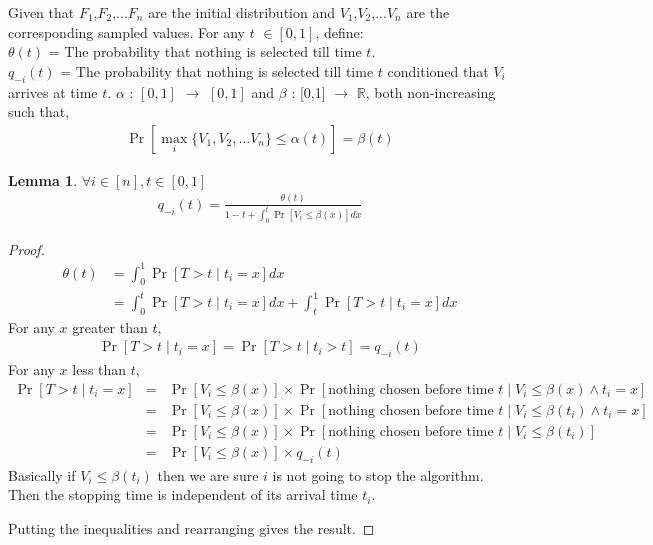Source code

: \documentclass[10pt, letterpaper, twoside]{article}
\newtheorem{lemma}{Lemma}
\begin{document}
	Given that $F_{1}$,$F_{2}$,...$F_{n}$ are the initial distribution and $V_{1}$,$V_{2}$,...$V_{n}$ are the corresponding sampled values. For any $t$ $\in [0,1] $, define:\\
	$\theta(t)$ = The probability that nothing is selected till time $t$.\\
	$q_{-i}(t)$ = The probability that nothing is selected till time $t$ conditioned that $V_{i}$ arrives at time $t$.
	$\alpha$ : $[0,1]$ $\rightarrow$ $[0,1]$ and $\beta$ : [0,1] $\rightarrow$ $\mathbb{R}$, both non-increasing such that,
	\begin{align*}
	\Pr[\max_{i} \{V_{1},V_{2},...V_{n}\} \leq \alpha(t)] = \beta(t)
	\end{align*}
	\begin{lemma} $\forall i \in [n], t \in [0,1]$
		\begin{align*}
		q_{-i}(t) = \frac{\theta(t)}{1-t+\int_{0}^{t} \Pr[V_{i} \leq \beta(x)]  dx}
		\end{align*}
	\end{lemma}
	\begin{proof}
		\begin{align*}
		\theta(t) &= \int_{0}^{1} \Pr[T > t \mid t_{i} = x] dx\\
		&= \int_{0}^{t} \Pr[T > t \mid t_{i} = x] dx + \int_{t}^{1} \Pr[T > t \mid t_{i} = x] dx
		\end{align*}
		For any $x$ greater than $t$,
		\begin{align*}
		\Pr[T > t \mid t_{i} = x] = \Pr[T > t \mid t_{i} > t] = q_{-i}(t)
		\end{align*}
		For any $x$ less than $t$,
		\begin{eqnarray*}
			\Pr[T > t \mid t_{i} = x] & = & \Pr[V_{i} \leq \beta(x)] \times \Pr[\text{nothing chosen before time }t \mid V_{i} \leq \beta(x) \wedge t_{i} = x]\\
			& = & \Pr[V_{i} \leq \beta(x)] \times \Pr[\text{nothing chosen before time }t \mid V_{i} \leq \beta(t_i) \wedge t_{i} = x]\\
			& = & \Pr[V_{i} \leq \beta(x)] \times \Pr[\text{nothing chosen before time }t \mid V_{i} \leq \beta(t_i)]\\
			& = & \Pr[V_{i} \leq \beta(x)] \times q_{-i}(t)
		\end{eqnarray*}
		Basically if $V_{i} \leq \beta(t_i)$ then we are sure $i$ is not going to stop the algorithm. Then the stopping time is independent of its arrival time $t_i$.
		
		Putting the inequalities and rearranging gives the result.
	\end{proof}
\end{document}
★ ★ ★
Copy the lines above exactly. Do not include pictures.

**EXERCISE SOLUTION**
Source code

: \documentclass[10pt, letterpaper, twoside]{article}
\newtheorem{lemma}{Lemma}
\begin{document}
	Given that $F_{1}$,$F_{2}$,...$F_{n}$ are the initial distribution and $V_{1}$,$V_{2}$,...$V_{n}$ are the corresponding sampled values. For any $t$ $\in [0,1] $, define:\\
	$\theta(t)$ = The probability that nothing is selected till time $t$.\\
	$q_{-i}(t)$ = The probability that nothing is selected till time $t$ conditioned that $V_{i}$ arrives at time $t$.
	$\alpha$ : $[0,1]$ $\rightarrow$ $[0,1]$ and $\beta$ : [0,1] $\rightarrow$ $\mathbb{R}$, both non-increasing such that,
	\begin{align*}
	\Pr[\max_{i} \{V_{1},V_{2},...V_{n}\} \leq \alpha(t)] = \beta(t)
	\end{align*}
	\begin{lemma} $\forall i \in [n], t \in [0,1]$
		\begin{align*}
		q_{-i}(t) = \frac{\theta(t)}{1-t+\int_{0}^{t} \Pr[V_{i} \leq \beta(x)]  dx}
		\end{align*}
	\end{lemma}
	\begin{proof}
		\begin{align*}
		\theta(t) &= \int_{0}^{1} \Pr[T > t \mid t_{i} = x] dx\\
		&= \int_{0}^{t} \Pr[T > t \mid t_{i} = x] dx + \int_{t}^{1} \Pr[T > t \mid t_{i} = x] dx
		\end{align*}
		For any $x$ greater than $t$,
		\begin{align*}
		\Pr[T > t \mid t_{i} = x] = \Pr[T > t \mid t_{i} > t] = q_{-i}(t)
		\end{align*}
		For any $x$ less than $t$,
		\begin{eqnarray*}
			\Pr[T > t \mid t_{i} = x] & = & \Pr[V_{i} \leq \beta(x)] \times \Pr[\text{nothing chosen before time }t \mid V_{i} \leq \beta(x) \wedge t_{i} = x]\\
			& = & \Pr[V_{i} \leq \beta(x)] \times \Pr[\text{nothing chosen before time }t \mid V_{i} \leq \beta(t_i) \wedge t_{i} = x]\\
			& = & \Pr[V_{i} \leq \beta(x)] \times \Pr[\text{nothing chosen before time }t \mid V_{i} \leq \beta(t_i)]\\
			& = & \Pr[V_{i} \leq \beta(x)] \times q_{-i}(t)
		\end{eqnarray*}
		Basically if $V_{i} \leq \beta(t_i)$ then we are sure $i$ is not going to stop the algorithm. Then the stopping time is independent of its arrival time $t_i$.
		
		Putting the inequalities and rearranging gives the result.
	\end{proof}
\end{document}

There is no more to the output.